ColModernVBert for FiftyOne#

Integration of ColModernVBert as a FiftyOne Zoo Model for fine-grained multimodal document retrieval and zero-shot classification.

Overview#

ColModernVBert is a multi-vector vision-language model built on the ModernVBert architecture that generates ColBERT-style embeddings for both images and text. Unlike single-vector models that compress entire images into a single representation, ColModernVBert produces multiple 128-dimensional vectors per input, enabling fine-grained matching between specific image regions and text tokens.

Key Features#

Multi-Vector Embeddings: Variable-length sequences of 128-dimensional vectors
- Images: ~884 vectors per image
- Text: ~13 vectors per query
MaxSim Scoring: ColBERT-style late interaction for fine-grained matching
Pre-Compressed Vectors: No token pooling required (already 128-dim per vector)
Dual-Mode Operation: Pooled 128-dim for retrieval, full multi-vectors for classification
Zero-Shot Classification: Use text prompts to classify images without training
Document Understanding: Optimized for visual document analysis

Architecture#

Multi-Vector Design#

ColModernVBert uses a multi-vector architecture inspired by ColBERT, where each input (image or text) is represented by multiple vectors rather than a single embedding:

# Image or Text → Processor → Model → (batch, num_vectors, 128)

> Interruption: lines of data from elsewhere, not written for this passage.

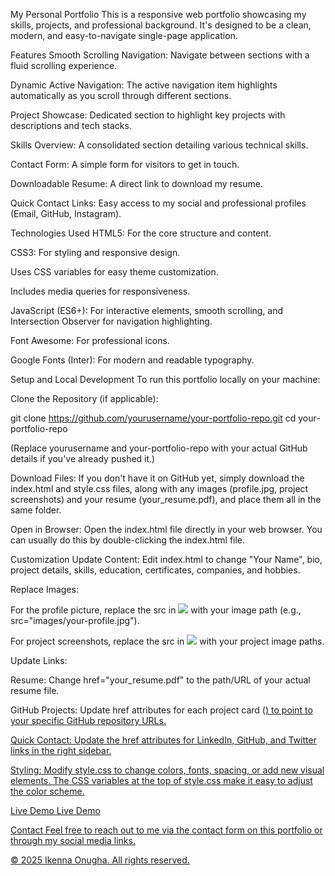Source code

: My Personal Portfolio
This is a responsive web portfolio showcasing my skills, projects, and professional background. It's designed to be a clean, modern, and easy-to-navigate single-page application.

Features
Smooth Scrolling Navigation: Navigate between sections with a fluid scrolling experience.

Dynamic Active Navigation: The active navigation item highlights automatically as you scroll through different sections.

Project Showcase: Dedicated section to highlight key projects with descriptions and tech stacks.

Skills Overview: A consolidated section detailing various technical skills.

Contact Form: A simple form for visitors to get in touch.

Downloadable Resume: A direct link to download my resume.

Quick Contact Links: Easy access to my social and professional profiles (Email, GitHub, Instagram).

Technologies Used
HTML5: For the core structure and content.

CSS3: For styling and responsive design.

Uses CSS variables for easy theme customization.

Includes media queries for responsiveness.

JavaScript (ES6+): For interactive elements, smooth scrolling, and Intersection Observer for navigation highlighting.

Font Awesome: For professional icons.

Google Fonts (Inter): For modern and readable typography.

Setup and Local Development
To run this portfolio locally on your machine:

Clone the Repository (if applicable):

git clone https://github.com/yourusername/your-portfolio-repo.git
cd your-portfolio-repo

(Replace yourusername and your-portfolio-repo with your actual GitHub details if you've already pushed it.)

Download Files: If you don't have it on GitHub yet, simply download the index.html and style.css files, along with any images (profile.jpg, project screenshots) and your resume (your_resume.pdf), and place them all in the same folder.

Open in Browser: Open the index.html file directly in your web browser. You can usually do this by double-clicking the index.html file.

Customization
Update Content: Edit index.html to change "Your Name", bio, project details, skills, education, certificates, companies, and hobbies.

Replace Images:

For the profile picture, replace the src in <img class="profile-img" src="..."> with your image path (e.g., src="images/your-profile.jpg").

For project screenshots, replace the src in <img class="project-screenshot" src="..."> with your project image paths.

Update Links:

Resume: Change href="your_resume.pdf" to the path/URL of your actual resume file.

GitHub Projects: Update href attributes for each project card (<a href="...">) to point to your specific GitHub repository URLs.

Quick Contact: Update the href attributes for LinkedIn, GitHub, and Twitter links in the right sidebar.

Styling: Modify style.css to change colors, fonts, spacing, or add new visual elements. The CSS variables at the top of style.css make it easy to adjust the color scheme.

Live Demo
Live Demo

Contact
Feel free to reach out to me via the contact form on this portfolio or through my social media links.

© 2025 Ikenna Onugha. All rights reserved.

Benefits of Multi-Vectors:

Fine-grained matching: Match specific image regions to text tokens
Better accuracy: Capture more detailed information than single vectors
Late interaction: Efficient MaxSim scoring at query time

Dual-Mode Operation#

This integration supports two workflows optimized for different use cases:

Mode 1: Retrieval/Similarity Search#

For efficient large-scale search, multi-vectors are pooled to fixed 128-dim embeddings:

Multi-vectors (N, 128) → Final Pooling (mean/max) → 128-dim vector

Use case: Similarity search, embeddings visualization, clustering

Mode 2: Zero-Shot Classification#

For accurate classification, full multi-vectors are used with MaxSim scoring:

Image multi-vectors × Text multi-vectors → MaxSim → Classification scores

Use case: Zero-shot classification, fine-grained document analysis

How MaxSim Works#

MaxSim (Maximum Similarity) is a late interaction scoring mechanism:

For each text vector, find its maximum similarity with any image vector
Sum these maximum similarities across all text vectors
Result: A score that captures fine-grained matches between text and image

This allows the model to match specific keywords to relevant image regions, providing better accuracy than single-vector approaches.

Installation#

Note: This model requires the colpali-engine package which provides the ColModernVBert implementation.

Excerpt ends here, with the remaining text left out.